VIA| The US government has apparently decided to risk both of its arms, the first by bear mauling and the second via fiery dragon’s breath as it has decided to poke BOTH Russia and China at the same time.
With a year-long campaign of bombing/supplying ISIS on one side and the decision to send in the navy to bump into islands that China is in the midst of reclaiming on the other, the US govt might just be biting off more than it can chew- or more accurately, it seems to be hoping that it would cause Russia and China a severe bout of diarrhea.
The region surrounding the Spratly Islands (or Spat-ly Islands, hehe) have been a hotbed for controversy, with the US and its allies in the region refusing to recognize China’s claims.
This comes a month after Obama had a pleasant conversation with Xi Jinping, apparently about the disputed area:
“I conveyed to President Xi our significant concerns over land reclamation, construction and the militarization of disputed areas, which makes it harder for countries in the region to resolve disagreements peacefully,” Obama said.
“I indicated that the United States will continue to sail, fly and operate anywhere that international law allows,” Obama added.
“Islands in the South China Sea since ancient times are China’s territory,” Xi resolutely stated.
Clearly the talks weren’t very effective, as the US has decided that a show of military force would solve their problems. As usual. Forget speaking softly and carrying a big stick; speak loudly and wave the good ole stick around several times for good measure seems to be the go-to response… sans actual bombing, at this point anyway.

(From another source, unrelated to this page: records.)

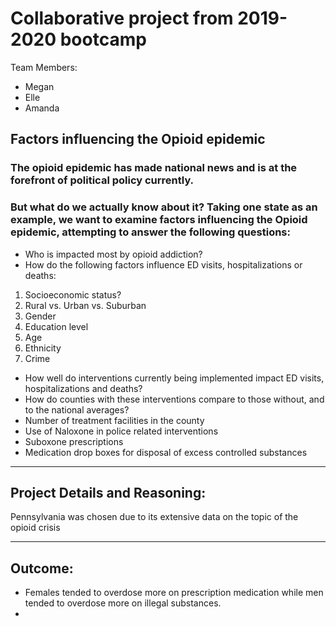 # Collaborative project from 2019-2020 bootcamp

Team Members:
* Megan
* Elle
* Amanda

## Factors influencing the Opioid epidemic
### The opioid epidemic has made national news and is at the forefront of political policy currently. 
### But what do we actually know about it?  Taking one state as an example, we want to examine factors influencing the Opioid epidemic, attempting to answer the following questions:
* Who is impacted most by opioid addiction? 
* How do the following factors influence ED visits, hospitalizations or deaths:
1. Socioeconomic status?
2. Rural vs. Urban vs. Suburban
3. Gender
4. Education level
5. Age
6. Ethnicity
7. Crime
* How well do interventions currently being implemented impact ED visits, hospitalizations and deaths? 
* How do counties with these interventions compare to those without, and to the national averages?
* Number of treatment facilities in the county
* Use of Naloxone in police related interventions
* Suboxone prescriptions
* Medication drop boxes for disposal of excess controlled substances
***
## Project Details and Reasoning:
Pennsylvania was chosen due to its extensive data on the topic of the opioid crisis

***
## Outcome:
* Females tended to overdose more on prescription medication while men tended to overdose more on illegal substances.
*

Though Chinese officials have claimed that the reclamation of the islands served civilian purposes, it is likely that China hopes to extend its military’s reach in the only unclaimed/disputed area bordering its coast, and to do that they have built:
port facilities, military buildings and an airstrip on the islands, and recent imagery shows evidence of two more airstrips under construction. The installations bolster China’s foothold in the Spratly Islands, a disputed scattering of reefs and islands in the South China Sea more than 500 miles from the Chinese mainland.
Although the islands are as yet still too small to support large naval/ air force units, they allow the Chinese to embed a persistent force with which to monitor… and even defend the area until support arrives from the mainland.
Admiral Scott Swift has declared that China is not following international law:
“It’s my sense that some nations view freedom of the seas as up for grabs, as something that can be taken down and redefined by domestic law or by reinterpreting international law,” Swift said, according to a report by Reuters.
“Some nations continue to impose superfluous warnings and restrictions on freedom of the seas in their exclusive economic zones and claim territorial water rights that are inconsistent with (the United Nations Convention on the Law of the Sea). This trend is particularly egregious in contested waters.”
Other sources seem to indicate that the US is keen on showing China who is top dog in the area:
“I think it’s clear that there is not a good set of options for convincing, or even compelling, China not to dredge and build artificial islands in the South China Sea,” said Scott Harold, deputy director at Rand Corp.’s Center for Asia Pacific Policy.
But operating ships and aircraft near the artificial outposts would underline Washington’s stance that it does not recognize China’s legal claims or its aggressive methods of asserting them, Harold said.